Die ukrainischen Gegenangriffe seien so stark, dass laut Lagebericht die russischen Kräfte sogar “bis auf 5 km bis 10 km” an die ukrainisch-russische Grenze ausweisen müssten. Zu den Gebietsverlusten der Russen in und um Charkiw passen die Aktivitäten, die im Bundeswehr-Lagebericht für den Raum Belgorod – einem der wichtigsten Ausgangspunkte der Invasion in Russland – vermerkt werden. So würde die russische Armee hier Verbände und Einheiten auffrischen. “Ziel ist vermutlich nicht die grundlegende Sicherstellung der Offensive der Izium-Achse [Izium ist eine strategisch wichtige Stadt südlich von Charkiw, Anm. d Red], sondern russische Streitkräfte im Norden von Charkiw zu verstärken, um eine Ausweitung der seit Tagen erfolgreichen ukrainischen Gegenoffensive in Richtung ukrainisch-russische Grenze zu verhindern.”
Damit ist auch das Minimalziel des Kremls, den Donbass und die Separatistengebiete Luhansk und Donezk unter seine Kontrolle zu bringen, gefährdet. Während es der Ukraine im Norden und Nordosten des Landes gelingt, die russische Invasion zurückzuschlagen, sind ihre Streitkräfte im Süden und Südosten laut des Lageberichts der Bundeswehr weiter in harter Bedrängnis. So befänden sich die ukrainischen Streitkräfte in der Region Luhansk zu großen Teilen im Russland und könnten dem Druck der russischen Armee nicht standhalten, heißt es im Bericht. Russland verstärke außerdem seine Aktivitäten im Raum um die Großstadt Cherson und stoße über den Fluss Dnieper in Richtung Westen vor.

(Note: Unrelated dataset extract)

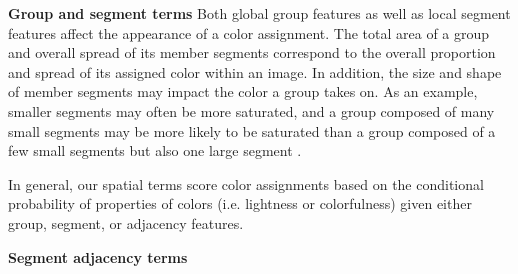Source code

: \textbf{Group and segment terms}
Both global group features as well as local segment features affect the appearance of a color assignment. The total area of a group and overall spread of its member segments correspond to the overall proportion and spread of its assigned color within an image. In addition, the size and shape of member segments may impact the color a group takes on. As an example, smaller segments may often be more saturated, and a group composed of many small segments may be more likely to be saturated than a group composed of a few small segments but also one large segment .   

In general, our spatial terms score color assignments based on the conditional probability of properties of colors (i.e. lightness or colorfulness) given either group, segment, or adjacency features. 



\textbf{Segment adjacency terms}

Dort liegt die strategisch wichtige Hafenstadt Odessa, die eines der Hauptziele der russischen Armee ist. Bisher ist die Stadt jedoch nicht Ziel einer groß angelegten Offensive geworden. Diese könnte allerdings noch bevorstehen. Die Analysten der Bundeswehr schreiben über die Strategie Russlands im Osten der Ukraine, die russischen Streitkräfte seien bemüht, den Donbass zu sichern und ihren Einfluss in der Region um Cherson zu erhöhen – um schließlich den “Druck auf Odessa [zu] erhöhen”.